Use an external USB drive across Windows and Mac OSX: exFAT, NTFS, HFS+

Since the beginning of time, Macs and PCs (IBM-compatible / Intel-chip / Microsoft DOS or Windows OS) used the same or similar hardware, including for external storage, but had differences in software which made sharing of hardware between them incompatible. Even as each operating system (from Mac OS up to OSX, DOS to Windows 3.1 to Windows NT) upgraded and used new disk formats, they remained different and incompatible. Other OSs like Linux and the BSDs had their own quirks, although they also sought to be able to work with DOS disks from the beginning, and can mount disks from other systems using drivers.

How to read a Mac drive in Windows

Today, in a world where all machines need to be interconnected through the Internet, we still have problems with Macs reading Windows disks and vice versa. Mac OSX computers use HFS+ as its disk format while Windows today will generally use NTFS. OSX now has some support for reading NTFS formatted drives, but the support is read-only and incomplete. Not all NTFS disks will be mountable in OSX, at least with the native NTFS support.

Native support for the other filesystem type

Windows has no native support for HFS+. The only way to read an HFS+ disk is with 3rd party software. So you won't be able to mount a Mac drive and use it normally in Windows (without buying software which we'll get to). But you can use software like the free HFSExplorer to open your drive and view folders and copy files to your Windows drive. You might have problems with filenames and some files might be corrupt. This is not a perfect solution, and I don't recommend using it to copy an entire Mac drive over, but the software is open source and free and is a good triaging tool if you just need to access some specific files right now. You'll want to verify (take md5sums) that it's a true copy though, meaning you'll need to check the file again in OSX. You'll also lose file metadata, if you have a lot of files and that's a concern for you.

You can also trial or buy software company Paragon's product "HFS+ for Windows" which lets you mount the Mac disk in Windows and then both read and write to your HFS+ drive. Paragon also makes a driver "NTFS for Mac" to mount a Windows NTFS disk on your Mac.

Besides Paragon, the other main commercial software is Mediafour's MacDrive.

How to read a Windows drive on OSX

Your Mac may be able to see your NTFS-formatted drive automatically, but not write to it.
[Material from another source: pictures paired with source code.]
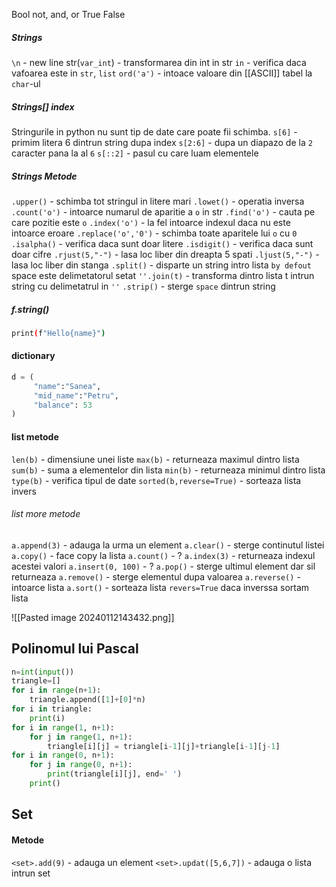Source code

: Bool 
not, and, or 
True False
##### Strings 
`\n` - new line
str(`var_int`) - transformarea din int in str 
`in` - verifica daca vafoarea este in `str`, `list`
`ord('a')` - intoace valoare din [[ASCII]] tabel la `char`-ul 
##### Strings[] index 
Stringurile in python nu sunt tip de date care poate fii schimba.
`s[6]` - primim litera 6 dintrun string dupa index
`s[2:6]` - dupa un diapazo de la `2` caracter pana la al `6`
`s[::2]` - pasul cu care luam elementele
##### Strings Metode
`.upper()` - schimba tot stringul in litere mari
`.lowet()` - operatia inversa 
`.count('o')` - intoarce numarul de aparitie a `o` in str
`.find('o')` - cauta pe care pozitie este `o`
`.index('o')` - la fel intoarce indexul daca nu este intoarce eroare
`.replace('o','0')` - schimba toate aparitele lui `o` cu `0`
`.isalpha()` - verifica daca sunt doar litere
`.isdigit()` - verifica daca sunt doar cifre
`.rjust(5,"-")` - lasa loc liber din dreapta 5 spati
`.ljust(5,"-")` - lasa loc liber din stanga
`.split()` - disparte un string intro lista `by defout` space este delimetatorul setat
`''.join(t)` - transforma dintro lista t intrun string cu delimetatrul in `''` 
`.strip()` - sterge `space` dintrun string

##### f.string()
```bash
print(f"Hello{name}")
```
#### dictionary 
```python
d = (
	 "name":"Sanea",
	 "mid_name":"Petru",
	 "balance": 53
)
```
#### list metode
`len(b)` - dimensiune unei liste
`max(b)` - returneaza maximul dintro lista
`sum(b)` - suma a elementelor din lista
`min(b)` - returneaza minimul dintro lista
`type(b)` - verifica tipul de date
`sorted(b,reverse=True)` - sorteaza lista invers
###### list more metode
`a.append(3)` - adauga la urma un element
`a.clear()` - sterge continutul listei
`a.copy()` - face copy la lista 
`a.count()` - ?
`a.index(3)` - returneaza indexul acestei valori 
`a.insert(0, 100)` - ?
`a.pop()` - sterge ultimul element dar sil returneaza
`a.remove()` - sterge elementul dupa valoarea 
`a.reverse()` - intoarce lista
`a.sort()` - sorteaza lista `revers=True` daca inverssa sortam lista

![[Pasted image 20240112143432.png]]
## Polinomul lui Pascal
```python
n=int(input())
triangle=[]
for i in range(n+1):
	triangle.append([1]+[0]*n)
for i in triangle:
	print(i)
for i in range(1, n+1):
	for j in range(1, n+1):
		triangle[i][j] = triangle[i-1][j]+triangle[i-1][j-1]
for i in range(0, n+1):
	for j in range(0, n+1):
		print(triangle[i][j], end=' ')
	print()
```
## Set
#### Metode
`<set>.add(9)` - adauga un element 
`<set>.updat([5,6,7])` - adauga o lista intrun set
If you don't see it, you can also try 3rd party software. Mentioned above, Paragon is one commercial software provider with a driver to mount NTFS drives as both read and write. Tuxera NTFS for Mac is another commercial product (free trial, then 25 EUR).

There's also a free way to mount NTFS as read-write. You need something to add a FUSE layer to OSX, like OSXFuse which replaces MacFuse, which gives user software the ability to mount 3rd party filesystems when you also provid a Fuse driver for that filesystem. Once you have Fuse, you can install NTFS-3G (which itself was developed by Tuxera mentioned above). The commercial Tuxera NTFS is supposed to be much faster than the free one.

Format your new drives to be readable on both OSX and Windows

The conventional wisdom is that you should format your external drives as exFAT if you want to connect them to both OSX and Windows computers. ExFAT is a relatively newer filesystem owned and controlled by Microsoft, therefore requiring a license for other companies to use and not free. But Windows (Vista Service Pack 1 and later) and OSX support exFAT for both reading and writing, and can create volumes formatted as exFAT.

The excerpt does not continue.